* _Listed entries_:
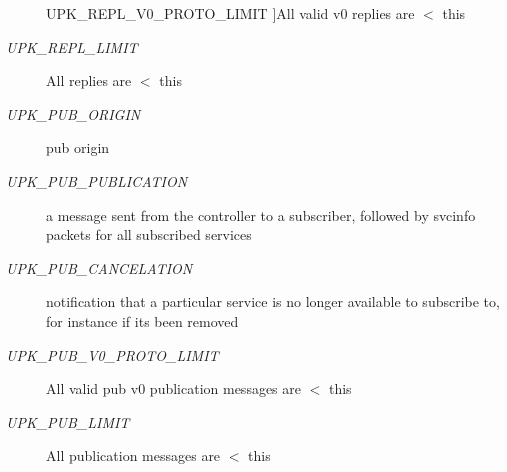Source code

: \begin{Desc}
\begin{description}
{UPK\_\-REPL\_\-V0\_\-PROTO\_\-LIMIT\label{group__client__protocol_ggab04f5fc5314f6296f0ef4b171d1b4282a2eb1a2fa31ca50bb78d16ce51c2c4524}
}]All valid v0 replies are $<$ this \item[{\em 
UPK\_\-REPL\_\-LIMIT\label{group__client__protocol_ggab04f5fc5314f6296f0ef4b171d1b4282a02e71af273f9b7092b8cc2f782f3da5e}
}]All replies are $<$ this \item[{\em 
UPK\_\-PUB\_\-ORIGIN\label{group__client__protocol_ggab04f5fc5314f6296f0ef4b171d1b4282a64e55f7bd2b88ea1d929a5e158b0a64b}
}]pub origin \item[{\em 
UPK\_\-PUB\_\-PUBLICATION\label{group__client__protocol_ggab04f5fc5314f6296f0ef4b171d1b4282a0aca3ba5b1fdb79e07fb737421a3de5e}
}]a message sent from the controller to a subscriber, followed by svcinfo packets for all subscribed services \item[{\em 
UPK\_\-PUB\_\-CANCELATION\label{group__client__protocol_ggab04f5fc5314f6296f0ef4b171d1b4282a3bbda7fcc6c4d7fc4a103003f65a8785}
}]notification that a particular service is no longer available to subscribe to, for instance if its been removed \item[{\em 
UPK\_\-PUB\_\-V0\_\-PROTO\_\-LIMIT\label{group__client__protocol_ggab04f5fc5314f6296f0ef4b171d1b4282a6c36a01a04deabca901ce631c8975f52}
}]All valid pub v0 publication messages are $<$ this \item[{\em 
UPK\_\-PUB\_\-LIMIT\label{group__client__protocol_ggab04f5fc5314f6296f0ef4b171d1b4282a8c483e1fbf3bcff3358549d3fbc0e236}
}]All publication messages are $<$ this \end{description}
\end{Desc}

* _Your objective_:
Apart from the pictures, repeat every entry exactly.

* _Exercise response_:
Source code

: \begin{Desc}
\begin{description}
{UPK\_\-REPL\_\-V0\_\-PROTO\_\-LIMIT\label{group__client__protocol_ggab04f5fc5314f6296f0ef4b171d1b4282a2eb1a2fa31ca50bb78d16ce51c2c4524}
}]All valid v0 replies are $<$ this \item[{\em 
UPK\_\-REPL\_\-LIMIT\label{group__client__protocol_ggab04f5fc5314f6296f0ef4b171d1b4282a02e71af273f9b7092b8cc2f782f3da5e}
}]All replies are $<$ this \item[{\em 
UPK\_\-PUB\_\-ORIGIN\label{group__client__protocol_ggab04f5fc5314f6296f0ef4b171d1b4282a64e55f7bd2b88ea1d929a5e158b0a64b}
}]pub origin \item[{\em 
UPK\_\-PUB\_\-PUBLICATION\label{group__client__protocol_ggab04f5fc5314f6296f0ef4b171d1b4282a0aca3ba5b1fdb79e07fb737421a3de5e}
}]a message sent from the controller to a subscriber, followed by svcinfo packets for all subscribed services \item[{\em 
UPK\_\-PUB\_\-CANCELATION\label{group__client__protocol_ggab04f5fc5314f6296f0ef4b171d1b4282a3bbda7fcc6c4d7fc4a103003f65a8785}
}]notification that a particular service is no longer available to subscribe to, for instance if its been removed \item[{\em 
UPK\_\-PUB\_\-V0\_\-PROTO\_\-LIMIT\label{group__client__protocol_ggab04f5fc5314f6296f0ef4b171d1b4282a6c36a01a04deabca901ce631c8975f52}
}]All valid pub v0 publication messages are $<$ this \item[{\em 
UPK\_\-PUB\_\-LIMIT\label{group__client__protocol_ggab04f5fc5314f6296f0ef4b171d1b4282a8c483e1fbf3bcff3358549d3fbc0e236}
}]All publication messages are $<$ this \end{description}
\end{Desc}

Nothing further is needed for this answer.